Exercise inputs Block Start
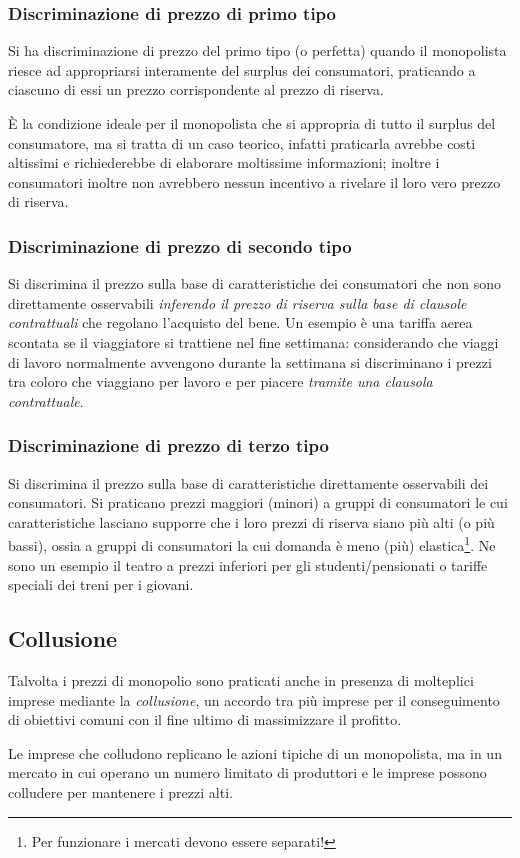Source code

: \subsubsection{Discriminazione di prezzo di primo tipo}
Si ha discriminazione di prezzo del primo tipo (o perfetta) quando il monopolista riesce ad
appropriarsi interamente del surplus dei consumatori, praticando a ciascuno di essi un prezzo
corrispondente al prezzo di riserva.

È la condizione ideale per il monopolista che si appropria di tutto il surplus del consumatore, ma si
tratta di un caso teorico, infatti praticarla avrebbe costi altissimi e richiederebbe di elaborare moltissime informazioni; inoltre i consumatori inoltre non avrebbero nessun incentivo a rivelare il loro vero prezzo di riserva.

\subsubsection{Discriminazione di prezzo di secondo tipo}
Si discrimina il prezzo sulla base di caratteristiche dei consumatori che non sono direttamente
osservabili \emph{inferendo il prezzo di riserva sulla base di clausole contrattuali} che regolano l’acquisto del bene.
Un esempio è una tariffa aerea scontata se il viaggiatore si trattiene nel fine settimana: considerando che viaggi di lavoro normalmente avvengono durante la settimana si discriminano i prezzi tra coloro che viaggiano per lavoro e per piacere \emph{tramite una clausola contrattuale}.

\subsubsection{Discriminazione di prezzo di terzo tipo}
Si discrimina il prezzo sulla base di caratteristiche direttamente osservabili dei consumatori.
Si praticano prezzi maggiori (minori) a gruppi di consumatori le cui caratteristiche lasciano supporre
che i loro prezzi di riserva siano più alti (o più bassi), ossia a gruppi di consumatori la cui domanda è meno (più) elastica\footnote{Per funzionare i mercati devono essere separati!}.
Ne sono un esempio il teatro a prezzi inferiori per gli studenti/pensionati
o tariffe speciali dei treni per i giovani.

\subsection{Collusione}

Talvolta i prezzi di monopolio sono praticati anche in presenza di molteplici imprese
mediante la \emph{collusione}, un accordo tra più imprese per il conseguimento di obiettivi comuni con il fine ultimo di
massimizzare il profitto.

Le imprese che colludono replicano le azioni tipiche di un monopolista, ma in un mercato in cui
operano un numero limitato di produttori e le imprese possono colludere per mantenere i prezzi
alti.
Exercise inputs Block End
Exercise inputs Block Start
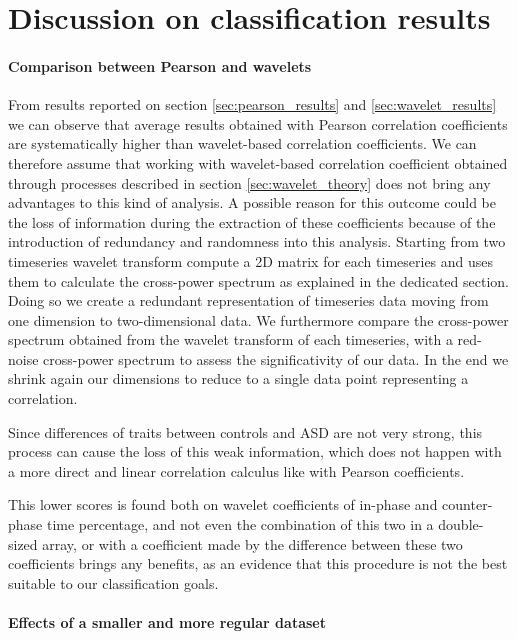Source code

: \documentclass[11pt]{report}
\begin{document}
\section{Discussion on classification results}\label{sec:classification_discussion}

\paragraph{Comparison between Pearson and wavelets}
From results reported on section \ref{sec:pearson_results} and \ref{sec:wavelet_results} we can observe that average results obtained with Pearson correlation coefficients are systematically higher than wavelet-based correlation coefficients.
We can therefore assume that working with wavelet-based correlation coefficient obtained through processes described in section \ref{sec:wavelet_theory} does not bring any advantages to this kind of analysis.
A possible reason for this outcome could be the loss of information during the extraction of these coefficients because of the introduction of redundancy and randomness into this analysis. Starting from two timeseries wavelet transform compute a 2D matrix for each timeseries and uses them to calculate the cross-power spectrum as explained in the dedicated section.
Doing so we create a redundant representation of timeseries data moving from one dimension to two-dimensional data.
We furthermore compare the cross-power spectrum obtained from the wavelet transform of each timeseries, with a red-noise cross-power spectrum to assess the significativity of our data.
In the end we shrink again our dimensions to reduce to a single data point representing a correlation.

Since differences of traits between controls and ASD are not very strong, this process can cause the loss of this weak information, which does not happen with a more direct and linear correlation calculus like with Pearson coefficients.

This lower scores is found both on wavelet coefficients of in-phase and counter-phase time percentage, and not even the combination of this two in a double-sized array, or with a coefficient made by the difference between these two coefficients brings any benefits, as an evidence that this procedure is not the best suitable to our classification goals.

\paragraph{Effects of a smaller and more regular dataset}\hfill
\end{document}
Exercise inputs Block End
Exercise inputs Block Start
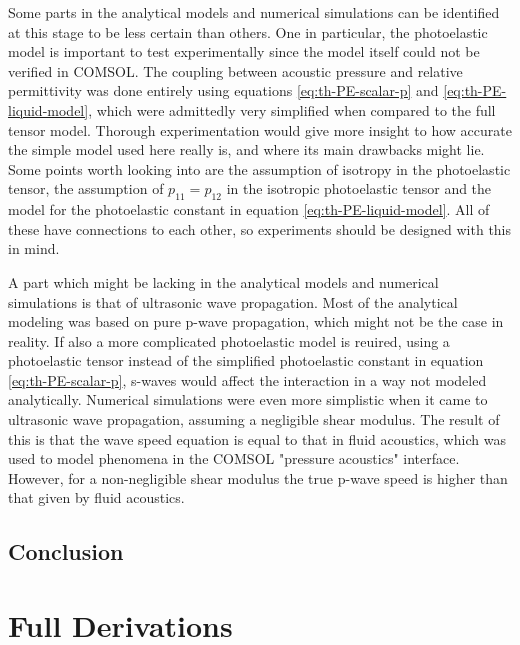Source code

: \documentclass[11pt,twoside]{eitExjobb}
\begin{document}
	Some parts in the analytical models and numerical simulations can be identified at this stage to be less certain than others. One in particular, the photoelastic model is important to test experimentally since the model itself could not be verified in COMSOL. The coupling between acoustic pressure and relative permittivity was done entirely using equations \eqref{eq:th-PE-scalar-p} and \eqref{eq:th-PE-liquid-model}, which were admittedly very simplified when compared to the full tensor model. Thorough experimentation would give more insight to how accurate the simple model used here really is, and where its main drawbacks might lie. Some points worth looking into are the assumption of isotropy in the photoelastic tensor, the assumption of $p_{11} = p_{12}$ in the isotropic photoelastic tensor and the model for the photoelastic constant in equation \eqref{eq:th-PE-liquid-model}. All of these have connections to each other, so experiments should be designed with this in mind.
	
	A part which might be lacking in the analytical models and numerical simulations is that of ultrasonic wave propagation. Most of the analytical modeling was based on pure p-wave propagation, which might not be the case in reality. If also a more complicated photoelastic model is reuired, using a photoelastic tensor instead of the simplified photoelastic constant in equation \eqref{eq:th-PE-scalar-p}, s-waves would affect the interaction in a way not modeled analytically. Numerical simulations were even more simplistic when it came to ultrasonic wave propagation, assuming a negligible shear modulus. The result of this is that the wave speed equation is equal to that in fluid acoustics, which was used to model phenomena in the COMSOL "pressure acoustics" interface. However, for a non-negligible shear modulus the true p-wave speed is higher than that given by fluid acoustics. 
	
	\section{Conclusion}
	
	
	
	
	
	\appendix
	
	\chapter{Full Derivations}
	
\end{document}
Exercise inputs Block End
**What to produce**.
Give again exactly, and only, the lines above starting at the one with "Si discrimina il prezzo sulla base di caratteristiche dei" and ending at the one with "prezzo di terzo".

**Answer section**.
Si discrimina il prezzo sulla base di caratteristiche dei consumatori che non sono direttamente
osservabili \emph{inferendo il prezzo di riserva sulla base di clausole contrattuali} che regolano l’acquisto del bene.
Un esempio è una tariffa aerea scontata se il viaggiatore si trattiene nel fine settimana: considerando che viaggi di lavoro normalmente avvengono durante la settimana si discriminano i prezzi tra coloro che viaggiano per lavoro e per piacere \emph{tramite una clausola contrattuale}.

\subsubsection{Discriminazione di prezzo di terzo tipo}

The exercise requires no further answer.